Оказавшись на улице, я вдохнул дурманящий запах свободы. Холодный воздух ворвался в носоглотку.
«А не рвануть ли мне на юг?» — задумался я, приподнимая шарф.
Добравшись до дома, я первым делом залез на антресоли за чемоданом. Выгреб из него фотографии написанных по-немецки записок и разложил их на столе.
— Давно уже надо было перевести, — выговаривал я себе вслух за нерасторопность, переписывая незнакомые слова в блокнот.
Завтра займусь поиском преподавателя немецкого языка. Больше нельзя тянуть с этим делом. Нужно наконец узнать, кто отец Альберта. Чем больше способов покинуть Союз у меня будет, тем лучше.
Убедившись, что все буквы и знаки перерисованы точно, я завалился спать.
Следующий день я провел согласно намеченному вчера плану. За учителем немецкого языка я отправился на другой конец города, чтобы ненароком не столкнуться с ним потом где-нибудь на улице. Выйдя из автобуса, я направился в общеобразовательную школу.
Учителем оказалась строгая дама в очках, которые в сочетании с громоздкой прической добавляли ей лишние лет десять.
— Роза Михайловна, — обратился я к ней, предварительно выяснив ее имя у школьников.
— Вы чей-то отец? — Щурясь, она наблюдала за мной поверх очков.
Я прошел через класс к ее столу.
— Нет, и даже не брат, — сказал я и располагающе улыбнулся. — Я к вам как к лучшему специалисту немецкого языка в нашем районе. — Отметив заинтересованность, продолжил: — Вы не могли бы перевести мне некоторые записи? — При этих словах я достал из внутреннего кармана блокнот.
— А вы кто? — нахмурилась она. В ее голосе явственно послышалось подозрение.
«С удостоверением вышло бы проще», — посетовал про себя я, а вслух сказал, что являюсь практикантом-журналистом, пытающимся написать статью и удивить редактора газеты.
— И из какой вы газеты? — От удивления ее брови поползли вверх.
— Пока еще не из какой. Но мечтаю работать в «Комсомольской правде», — признался я, приняв мечтательный вид. — Вы мне поможете? — спросил я с надрывом.
— Да, конечно, — растерялась она от моего напора, вновь усаживаясь на свое место.
Окрыленный, я пристроился на стоящую рядом парту и протянул ей блокнот.
— Это любовные письма, — через какое-то время сообщила мне она. — Писал мужчина.
— И что в них? — подобрался я.
— Сейчас напишу. — Она подвинула к себе листок бумаги и застрочила, а я напряженно за ней наблюдал.

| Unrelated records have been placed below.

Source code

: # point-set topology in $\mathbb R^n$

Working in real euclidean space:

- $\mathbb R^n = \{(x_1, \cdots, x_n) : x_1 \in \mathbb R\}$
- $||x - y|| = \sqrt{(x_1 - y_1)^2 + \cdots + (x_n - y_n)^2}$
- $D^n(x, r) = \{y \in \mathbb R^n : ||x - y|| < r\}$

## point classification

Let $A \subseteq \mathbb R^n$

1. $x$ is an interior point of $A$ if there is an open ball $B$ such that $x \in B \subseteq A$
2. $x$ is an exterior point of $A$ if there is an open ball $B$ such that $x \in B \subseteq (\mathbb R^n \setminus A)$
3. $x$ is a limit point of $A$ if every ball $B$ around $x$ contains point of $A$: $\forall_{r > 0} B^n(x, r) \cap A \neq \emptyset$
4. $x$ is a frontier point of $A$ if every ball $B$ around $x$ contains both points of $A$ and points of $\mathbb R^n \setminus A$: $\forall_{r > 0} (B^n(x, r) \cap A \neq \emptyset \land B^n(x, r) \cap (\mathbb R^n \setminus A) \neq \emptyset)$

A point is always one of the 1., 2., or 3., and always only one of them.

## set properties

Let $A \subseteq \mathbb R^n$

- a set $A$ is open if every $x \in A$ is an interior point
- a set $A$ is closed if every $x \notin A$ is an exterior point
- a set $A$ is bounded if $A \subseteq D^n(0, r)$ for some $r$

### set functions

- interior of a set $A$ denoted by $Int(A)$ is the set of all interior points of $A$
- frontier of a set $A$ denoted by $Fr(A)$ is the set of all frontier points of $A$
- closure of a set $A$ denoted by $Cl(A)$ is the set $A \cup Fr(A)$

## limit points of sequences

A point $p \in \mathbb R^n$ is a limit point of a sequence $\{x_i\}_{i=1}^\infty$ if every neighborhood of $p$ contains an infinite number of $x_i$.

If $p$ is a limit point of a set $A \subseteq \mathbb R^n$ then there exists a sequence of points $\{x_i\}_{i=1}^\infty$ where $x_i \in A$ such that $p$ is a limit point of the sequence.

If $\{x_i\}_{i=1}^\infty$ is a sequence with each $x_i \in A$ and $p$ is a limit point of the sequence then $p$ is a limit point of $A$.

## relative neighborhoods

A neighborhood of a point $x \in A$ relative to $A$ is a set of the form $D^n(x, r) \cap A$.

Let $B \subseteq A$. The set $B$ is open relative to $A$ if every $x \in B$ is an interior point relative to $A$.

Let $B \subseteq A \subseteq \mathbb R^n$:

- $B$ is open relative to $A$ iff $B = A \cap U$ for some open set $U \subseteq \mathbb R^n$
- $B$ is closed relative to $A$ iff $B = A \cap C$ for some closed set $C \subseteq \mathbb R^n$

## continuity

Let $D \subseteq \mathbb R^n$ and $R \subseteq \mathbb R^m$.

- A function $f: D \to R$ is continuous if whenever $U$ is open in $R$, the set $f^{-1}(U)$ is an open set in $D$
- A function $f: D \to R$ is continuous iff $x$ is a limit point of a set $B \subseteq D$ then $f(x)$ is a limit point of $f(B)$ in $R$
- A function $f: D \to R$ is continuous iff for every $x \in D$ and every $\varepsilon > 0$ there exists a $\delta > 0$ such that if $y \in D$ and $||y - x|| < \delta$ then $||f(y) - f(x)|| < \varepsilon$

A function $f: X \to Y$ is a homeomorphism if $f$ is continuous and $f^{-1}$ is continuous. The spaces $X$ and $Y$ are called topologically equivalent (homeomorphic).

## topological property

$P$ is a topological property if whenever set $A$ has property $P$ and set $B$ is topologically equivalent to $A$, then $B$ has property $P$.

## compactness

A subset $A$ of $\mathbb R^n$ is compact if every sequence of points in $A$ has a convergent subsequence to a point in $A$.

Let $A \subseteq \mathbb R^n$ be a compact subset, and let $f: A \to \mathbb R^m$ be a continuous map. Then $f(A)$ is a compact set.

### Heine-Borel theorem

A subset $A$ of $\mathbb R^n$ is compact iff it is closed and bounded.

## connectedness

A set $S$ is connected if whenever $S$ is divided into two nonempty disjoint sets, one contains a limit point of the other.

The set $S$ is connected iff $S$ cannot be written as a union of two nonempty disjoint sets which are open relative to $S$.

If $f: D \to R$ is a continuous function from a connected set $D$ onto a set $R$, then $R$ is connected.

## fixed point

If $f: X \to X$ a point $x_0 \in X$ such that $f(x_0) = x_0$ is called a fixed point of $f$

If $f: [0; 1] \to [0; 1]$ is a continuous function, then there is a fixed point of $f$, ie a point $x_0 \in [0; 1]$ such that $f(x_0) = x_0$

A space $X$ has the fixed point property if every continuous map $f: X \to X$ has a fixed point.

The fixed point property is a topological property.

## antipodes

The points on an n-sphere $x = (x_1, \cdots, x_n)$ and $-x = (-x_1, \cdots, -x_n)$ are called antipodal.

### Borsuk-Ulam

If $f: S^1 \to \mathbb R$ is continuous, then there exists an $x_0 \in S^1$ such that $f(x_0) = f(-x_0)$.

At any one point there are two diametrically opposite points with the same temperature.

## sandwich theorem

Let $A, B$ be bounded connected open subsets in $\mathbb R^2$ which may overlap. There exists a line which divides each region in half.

— Это письма военнопленного? — отвлеклась от перевода Роза Михайловна, она смотрела на меня вопросительно.
— Не знаю, мне как раз и нужно это выяснить, — разведя руками, объяснился я.
— Он ее очень любил, — вздохнула она, о чем-то задумалась и вновь углубилась в чтение. — Точно военнопленный, — заключила она. — Он пишет, что его семья живет в Мюнхене и что там будут рады как ей, так и детям. Он умоляет ее не отчаиваться, ждать его. «Твой Альберт» — с придыханием зачитала она вслух. — Это так романтично. — Ее затуманенный взгляд устремился вдаль.

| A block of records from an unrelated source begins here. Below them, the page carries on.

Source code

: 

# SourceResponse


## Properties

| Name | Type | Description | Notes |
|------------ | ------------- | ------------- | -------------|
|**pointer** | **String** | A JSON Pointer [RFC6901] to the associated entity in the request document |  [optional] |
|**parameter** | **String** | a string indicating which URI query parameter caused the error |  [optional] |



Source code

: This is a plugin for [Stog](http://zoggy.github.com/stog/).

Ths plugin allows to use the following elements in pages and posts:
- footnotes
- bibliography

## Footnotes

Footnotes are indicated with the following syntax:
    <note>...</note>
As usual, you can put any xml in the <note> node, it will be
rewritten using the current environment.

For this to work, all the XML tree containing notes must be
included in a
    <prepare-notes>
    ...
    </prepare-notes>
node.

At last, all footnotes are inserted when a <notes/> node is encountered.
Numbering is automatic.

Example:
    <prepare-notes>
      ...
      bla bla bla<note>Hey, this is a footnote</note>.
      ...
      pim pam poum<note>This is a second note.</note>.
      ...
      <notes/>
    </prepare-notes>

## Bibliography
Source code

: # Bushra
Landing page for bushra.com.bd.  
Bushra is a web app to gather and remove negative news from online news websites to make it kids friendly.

— Да, пожалуй, хорошая статья получится, — покивал я.
Из школы я вышел задумчивым. Если папаша Альберта так любил Марту, то почему не забрал с собой? Вернувшись в Германию, чувства поостыли, он встретил другую, а о русской семье предпочел забыть? Или погиб?
Предстояло выяснить, что произошло с Альбертом Взидрицем. Но, как это сделать, я пока не представлял. Не мог же я в посольство ФРГ завалиться, меня еще на подступах сотрудники КГБ примут. Надо думать, наводить справки, где такую информацию можно получить, не подставляясь.

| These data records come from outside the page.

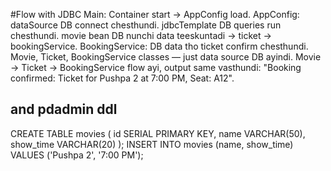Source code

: #Flow with JDBC
Main: Container start → AppConfig load.
AppConfig:
dataSource DB connect chesthundi.
jdbcTemplate DB queries run chesthundi.
movie bean DB nunchi data teeskuntadi → ticket → bookingService.
BookingService: DB data tho ticket confirm chesthundi.
Movie, Ticket, BookingService classes — just data source DB ayindi.
Movie → Ticket → BookingService flow ayi, output same vasthundi: "Booking confirmed: Ticket for Pushpa 2 at 7:00 PM, Seat: A12".              

and pdadmin ddl
----------------

CREATE TABLE movies (
    id SERIAL PRIMARY KEY,
    name VARCHAR(50),
    show_time VARCHAR(20)
);
INSERT INTO movies (name, show_time) VALUES ('Pushpa 2', '7:00 PM');
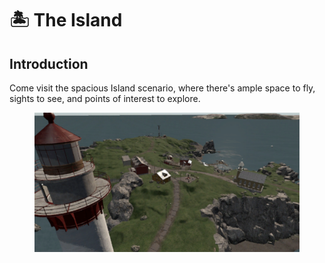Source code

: # 🏝️ The Island

## Introduction

Come visit the spacious Island scenario, where there's ample space to fly, sights to see, and points of interest to explore.

<figure><img src="../../.gitbook/assets/image (62).png" alt=""><figcaption></figcaption></figure>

От первого секретаря областного комитета КПСС Мохов вернулся в расстроенных чувствах. Туда его притащил начальник городского УВД. Именно поэтому основной удар при разборе полетов пришелся по начальнику РОВД. Вменили ему ни много ни мало плохую организацию работы отдела милиции.
— Не осуществлял надлежащий надзор за лицами, освобожденными из мест лишения свободы, и плохо организовал работу по учету находящихся в розыске лиц. Допустил совершение на вверенной ему территории особо тяжкого преступления. Не обеспечил розыск и задержание преступников по горячим следам и дал им скрыться с места преступления. — Обличительные слова начальника областного УВД все еще звенели у него в ушах.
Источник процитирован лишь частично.